Copy out each line of the listing below where the string "True" appears.

+++ SUPPLIED DATA +++

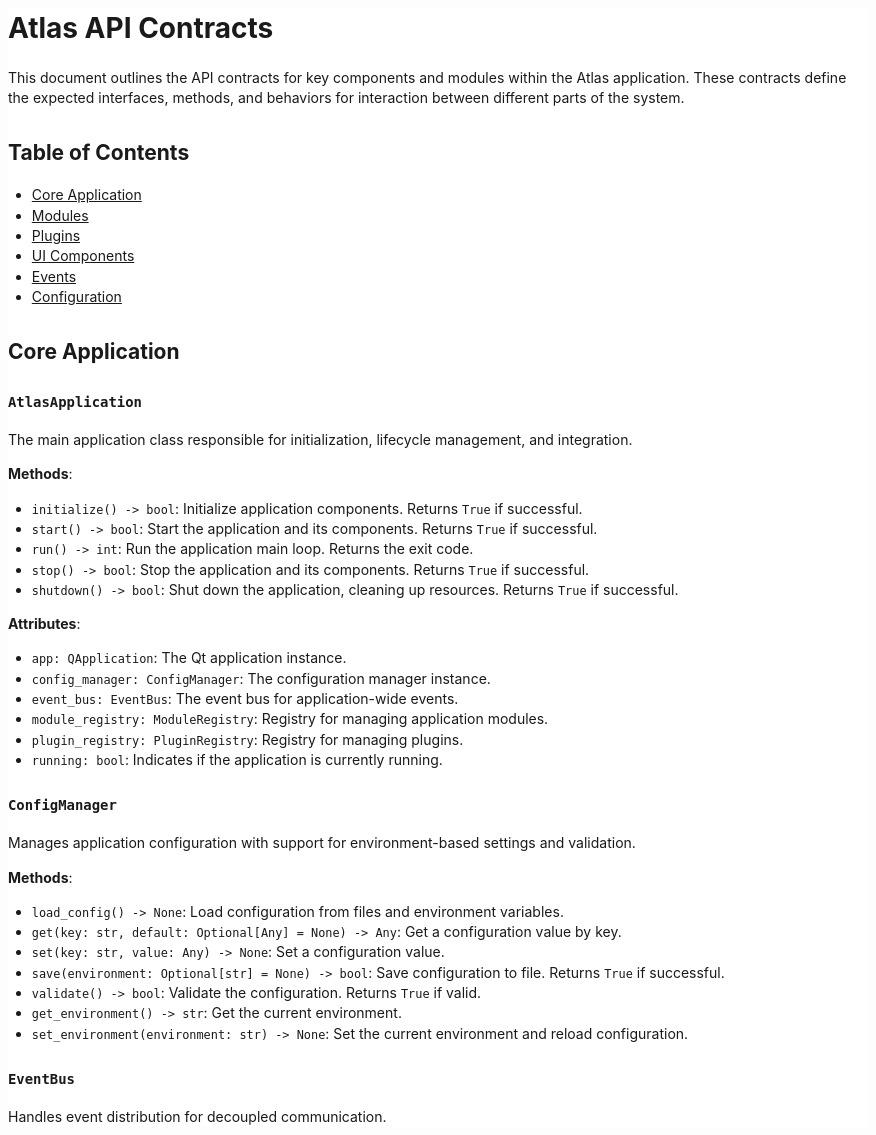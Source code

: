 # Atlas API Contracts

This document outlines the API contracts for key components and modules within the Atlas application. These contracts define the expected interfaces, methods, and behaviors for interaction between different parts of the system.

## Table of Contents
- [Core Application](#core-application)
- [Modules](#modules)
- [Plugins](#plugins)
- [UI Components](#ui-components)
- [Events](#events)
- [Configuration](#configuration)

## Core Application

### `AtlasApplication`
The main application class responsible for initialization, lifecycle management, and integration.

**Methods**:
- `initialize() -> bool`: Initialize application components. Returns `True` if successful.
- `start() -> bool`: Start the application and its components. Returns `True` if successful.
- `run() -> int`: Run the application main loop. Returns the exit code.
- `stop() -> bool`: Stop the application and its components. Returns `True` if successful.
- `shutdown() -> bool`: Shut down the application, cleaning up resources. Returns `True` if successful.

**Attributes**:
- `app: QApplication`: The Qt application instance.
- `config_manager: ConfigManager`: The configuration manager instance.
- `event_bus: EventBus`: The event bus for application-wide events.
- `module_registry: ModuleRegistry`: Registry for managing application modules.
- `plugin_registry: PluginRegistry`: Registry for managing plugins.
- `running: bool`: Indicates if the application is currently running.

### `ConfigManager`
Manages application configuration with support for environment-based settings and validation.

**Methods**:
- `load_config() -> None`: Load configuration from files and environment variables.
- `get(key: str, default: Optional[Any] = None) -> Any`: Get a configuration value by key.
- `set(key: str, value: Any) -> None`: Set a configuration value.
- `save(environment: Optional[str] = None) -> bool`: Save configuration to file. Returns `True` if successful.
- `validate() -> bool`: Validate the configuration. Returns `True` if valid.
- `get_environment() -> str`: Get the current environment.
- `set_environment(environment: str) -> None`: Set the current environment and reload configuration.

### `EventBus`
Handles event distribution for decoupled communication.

+++

## ANSWER SPACE
- `initialize() -> bool`: Initialize application components. Returns `True` if successful.
- `start() -> bool`: Start the application and its components. Returns `True` if successful.
- `stop() -> bool`: Stop the application and its components. Returns `True` if successful.
- `shutdown() -> bool`: Shut down the application, cleaning up resources. Returns `True` if successful.
- `save(environment: Optional[str] = None) -> bool`: Save configuration to file. Returns `True` if successful.
- `validate() -> bool`: Validate the configuration. Returns `True` if valid.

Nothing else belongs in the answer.